帰宅、帰宅、帰宅、帰宅、帰宅、仕事、帰宅。

突発的な調整事項に全集中で対応し、颯爽と帰宅する金曜夜。
炊飯器のスイッチを押し、小走りでスーパーへと向かう。
無駄のないコースで材料を購入、流れるように帰宅。
時間が少し遅くなりはしたものの許容範囲、概ね順調通り。
片栗粉をまぶした鶏もも肉を多めの油に投入した瞬間広がる香ばしい匂い。
チンっと音を立てるレンジを開けると濃厚な甘酸っぱい香りがもも肉と融合する。
たまらずプシュッと音を立てて開けるのはアルコール、ではなく炭酸ジュース。
家での1人飲みで寂しくなるより、炭酸ジュースで甘い夢を。
もりもりに盛られた白米と、甘酢タレに絡んだ大量の鶏もも肉。
惜しげもなくかけられたタルタルソースとのコントラストはもはやアカデミー賞。
今日だけは、今日この日だけは世界中の誰よりも金曜日を楽しんでいる。
2025年度、29歳春にして人生で初めての華金を楽しむ女、それが私だ。

◎          ◎

9時に出勤して17時に退勤。暦通りの休日。12時前後になればお腹が空く。
社会人6年目、一般的によく聞く社会人という型で働き始めて約2週間。
入社して5年間とは生活スタイルも業務も何もかもが異なる2週間。

一応5年間で培った知識を使用する場面はあれど、対局的に見れば全く異なるフィールドへと移行したわけだが、意外にも業務は楽しい。
ありがたいことに今年度は実業務として動く場面のほかに、会社全体で実施するプロジェクトの1つにおいてリーダーをさせていただけることになった。

高い山程燃える性格であることがバレているのだろう。
ご期待通り、従来を踏襲するなんて面白みもないことはやめる。
手のひらで踊らされているように手のひらを燃やしていこうだなんて画策している私。
始まったばかりの2025年度、自分の努力によっては大きく成長できる機会となるだろう。
そういう意味では私と会社の関係はずぶずぶだと言える。
昨年度まではその表現に間髪入れず首を縦に振っていただろう。

◎          ◎

しかし今年度は少し変化がある。
そこには休日と平日のメリハリがはっきりとついたという変化が影響していると言えるだろう。

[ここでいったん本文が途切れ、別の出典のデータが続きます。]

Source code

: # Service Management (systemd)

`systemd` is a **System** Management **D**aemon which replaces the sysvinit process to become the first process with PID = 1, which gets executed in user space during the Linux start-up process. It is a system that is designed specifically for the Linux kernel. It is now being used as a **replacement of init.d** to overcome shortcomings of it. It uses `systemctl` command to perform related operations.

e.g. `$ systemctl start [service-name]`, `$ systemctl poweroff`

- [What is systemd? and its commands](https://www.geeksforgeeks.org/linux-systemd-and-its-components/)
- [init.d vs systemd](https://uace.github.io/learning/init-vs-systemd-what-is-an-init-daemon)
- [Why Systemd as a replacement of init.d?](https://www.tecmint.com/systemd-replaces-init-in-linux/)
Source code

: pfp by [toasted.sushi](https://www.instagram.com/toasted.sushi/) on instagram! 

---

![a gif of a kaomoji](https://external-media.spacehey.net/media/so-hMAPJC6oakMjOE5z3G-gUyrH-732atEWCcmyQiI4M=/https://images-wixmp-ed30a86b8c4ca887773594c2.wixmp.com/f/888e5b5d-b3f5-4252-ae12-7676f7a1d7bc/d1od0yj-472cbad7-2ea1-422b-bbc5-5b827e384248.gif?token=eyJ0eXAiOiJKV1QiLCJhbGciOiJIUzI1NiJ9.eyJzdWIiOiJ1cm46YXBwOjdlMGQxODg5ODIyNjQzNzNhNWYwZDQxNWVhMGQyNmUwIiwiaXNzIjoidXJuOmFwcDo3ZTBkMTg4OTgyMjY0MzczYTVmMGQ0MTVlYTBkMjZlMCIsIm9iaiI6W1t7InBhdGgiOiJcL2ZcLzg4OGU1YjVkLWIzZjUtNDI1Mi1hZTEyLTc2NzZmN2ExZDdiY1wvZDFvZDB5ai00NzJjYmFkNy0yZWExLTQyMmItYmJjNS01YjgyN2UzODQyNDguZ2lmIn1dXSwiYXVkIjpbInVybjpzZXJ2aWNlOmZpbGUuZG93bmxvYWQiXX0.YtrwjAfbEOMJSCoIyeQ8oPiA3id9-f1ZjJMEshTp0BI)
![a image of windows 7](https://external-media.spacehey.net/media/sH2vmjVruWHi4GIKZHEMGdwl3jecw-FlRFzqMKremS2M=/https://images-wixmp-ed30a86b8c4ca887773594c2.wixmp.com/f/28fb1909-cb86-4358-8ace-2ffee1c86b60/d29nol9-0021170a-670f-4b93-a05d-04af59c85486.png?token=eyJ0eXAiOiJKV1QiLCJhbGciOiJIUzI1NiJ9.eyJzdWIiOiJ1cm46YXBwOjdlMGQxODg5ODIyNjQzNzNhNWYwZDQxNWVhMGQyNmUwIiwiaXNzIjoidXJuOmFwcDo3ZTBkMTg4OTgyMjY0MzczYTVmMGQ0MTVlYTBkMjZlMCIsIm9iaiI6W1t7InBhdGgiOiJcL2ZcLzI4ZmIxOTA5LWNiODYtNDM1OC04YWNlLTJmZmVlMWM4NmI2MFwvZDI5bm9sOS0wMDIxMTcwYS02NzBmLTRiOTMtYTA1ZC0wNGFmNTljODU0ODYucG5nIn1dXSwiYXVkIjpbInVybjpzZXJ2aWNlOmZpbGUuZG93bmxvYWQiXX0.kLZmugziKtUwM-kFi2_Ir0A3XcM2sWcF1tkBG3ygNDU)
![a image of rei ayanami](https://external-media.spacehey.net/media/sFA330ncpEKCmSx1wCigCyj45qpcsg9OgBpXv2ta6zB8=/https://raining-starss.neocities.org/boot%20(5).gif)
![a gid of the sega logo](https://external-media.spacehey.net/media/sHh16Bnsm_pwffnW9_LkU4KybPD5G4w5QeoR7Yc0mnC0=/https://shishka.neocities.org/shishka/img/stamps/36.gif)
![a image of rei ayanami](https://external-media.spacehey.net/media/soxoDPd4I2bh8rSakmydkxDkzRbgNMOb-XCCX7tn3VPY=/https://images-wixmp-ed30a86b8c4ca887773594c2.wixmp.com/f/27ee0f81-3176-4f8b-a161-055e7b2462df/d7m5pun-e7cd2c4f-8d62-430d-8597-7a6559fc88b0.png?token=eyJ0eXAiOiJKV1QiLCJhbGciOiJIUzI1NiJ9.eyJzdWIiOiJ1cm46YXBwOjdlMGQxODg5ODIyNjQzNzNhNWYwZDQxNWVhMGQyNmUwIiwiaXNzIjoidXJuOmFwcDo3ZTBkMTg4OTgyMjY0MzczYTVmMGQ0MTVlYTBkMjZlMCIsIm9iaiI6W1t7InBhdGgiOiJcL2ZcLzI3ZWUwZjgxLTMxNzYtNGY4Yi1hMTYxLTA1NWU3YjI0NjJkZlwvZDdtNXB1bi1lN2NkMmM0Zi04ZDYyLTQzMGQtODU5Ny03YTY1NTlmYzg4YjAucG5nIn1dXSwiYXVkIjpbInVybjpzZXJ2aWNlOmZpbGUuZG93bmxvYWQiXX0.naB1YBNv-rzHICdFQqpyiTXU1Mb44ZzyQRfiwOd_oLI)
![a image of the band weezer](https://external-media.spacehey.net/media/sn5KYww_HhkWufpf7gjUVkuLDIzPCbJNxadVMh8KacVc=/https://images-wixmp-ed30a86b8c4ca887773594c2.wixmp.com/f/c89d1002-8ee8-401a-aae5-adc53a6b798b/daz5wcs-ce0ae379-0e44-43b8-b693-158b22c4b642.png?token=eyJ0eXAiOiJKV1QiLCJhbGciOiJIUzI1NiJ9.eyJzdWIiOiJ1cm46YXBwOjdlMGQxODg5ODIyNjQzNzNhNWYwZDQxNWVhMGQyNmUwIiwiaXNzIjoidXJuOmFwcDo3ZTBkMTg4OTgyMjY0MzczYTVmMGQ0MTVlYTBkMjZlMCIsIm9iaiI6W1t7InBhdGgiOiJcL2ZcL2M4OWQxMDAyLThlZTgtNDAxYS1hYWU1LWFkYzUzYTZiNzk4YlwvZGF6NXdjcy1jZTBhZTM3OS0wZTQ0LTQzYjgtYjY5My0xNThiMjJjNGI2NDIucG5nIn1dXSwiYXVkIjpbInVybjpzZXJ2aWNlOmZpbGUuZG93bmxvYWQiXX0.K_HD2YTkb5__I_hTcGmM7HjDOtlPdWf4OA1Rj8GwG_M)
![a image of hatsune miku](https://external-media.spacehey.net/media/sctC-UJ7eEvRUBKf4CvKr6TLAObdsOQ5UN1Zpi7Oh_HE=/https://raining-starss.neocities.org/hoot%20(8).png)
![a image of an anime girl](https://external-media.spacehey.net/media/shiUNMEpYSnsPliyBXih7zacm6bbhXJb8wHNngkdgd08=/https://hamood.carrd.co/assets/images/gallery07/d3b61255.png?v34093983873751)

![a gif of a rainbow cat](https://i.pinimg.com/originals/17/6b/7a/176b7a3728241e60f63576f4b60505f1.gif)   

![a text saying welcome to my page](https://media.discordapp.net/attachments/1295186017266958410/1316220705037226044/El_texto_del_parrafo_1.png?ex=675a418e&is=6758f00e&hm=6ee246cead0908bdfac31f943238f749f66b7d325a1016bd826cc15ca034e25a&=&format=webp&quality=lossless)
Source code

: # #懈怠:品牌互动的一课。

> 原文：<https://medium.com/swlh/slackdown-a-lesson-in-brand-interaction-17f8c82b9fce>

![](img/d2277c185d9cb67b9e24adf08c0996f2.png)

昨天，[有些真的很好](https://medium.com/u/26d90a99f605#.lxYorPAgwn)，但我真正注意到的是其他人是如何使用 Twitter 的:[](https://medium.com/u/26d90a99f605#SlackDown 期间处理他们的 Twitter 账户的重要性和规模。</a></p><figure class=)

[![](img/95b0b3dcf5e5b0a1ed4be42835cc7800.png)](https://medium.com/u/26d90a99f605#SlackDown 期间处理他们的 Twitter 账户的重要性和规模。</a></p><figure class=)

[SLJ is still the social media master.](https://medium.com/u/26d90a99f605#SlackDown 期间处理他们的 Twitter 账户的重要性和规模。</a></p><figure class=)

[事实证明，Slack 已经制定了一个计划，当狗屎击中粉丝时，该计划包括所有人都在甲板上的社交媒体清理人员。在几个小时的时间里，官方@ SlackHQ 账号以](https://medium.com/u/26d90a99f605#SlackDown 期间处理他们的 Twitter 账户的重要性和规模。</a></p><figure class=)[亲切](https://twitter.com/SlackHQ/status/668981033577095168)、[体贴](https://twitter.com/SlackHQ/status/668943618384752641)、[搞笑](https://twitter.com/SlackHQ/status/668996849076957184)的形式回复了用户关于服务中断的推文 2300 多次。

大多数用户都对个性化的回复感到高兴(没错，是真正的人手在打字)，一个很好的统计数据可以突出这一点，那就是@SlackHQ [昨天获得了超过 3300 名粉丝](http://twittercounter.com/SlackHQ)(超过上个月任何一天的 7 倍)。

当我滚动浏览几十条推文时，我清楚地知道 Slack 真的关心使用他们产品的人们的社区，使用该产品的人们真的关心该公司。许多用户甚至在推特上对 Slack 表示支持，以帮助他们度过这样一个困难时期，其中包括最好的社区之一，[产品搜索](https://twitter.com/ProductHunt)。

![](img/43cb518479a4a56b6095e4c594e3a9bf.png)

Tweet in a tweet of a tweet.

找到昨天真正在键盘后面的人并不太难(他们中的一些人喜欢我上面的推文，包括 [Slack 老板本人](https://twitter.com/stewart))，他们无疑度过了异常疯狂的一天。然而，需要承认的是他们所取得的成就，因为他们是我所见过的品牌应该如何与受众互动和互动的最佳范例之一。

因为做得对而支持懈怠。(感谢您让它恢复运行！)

昨年度は特に資格の勉強をしていたこともあり、平日と休日の境界が限りなく曖昧だった。
資格勉強という名目で休日に会社メールを開くことに躊躇はなく、ついでに一つ業務を終わらせてしまえ、なんてさっと仕事を片付けることもちらほら。
良くない事だと分かってはいたが、つい。
テレビで罪を犯した人間が使うような理由のようで少し聞き感触が悪いが、そのくらい休日と平日の境界が薄かった。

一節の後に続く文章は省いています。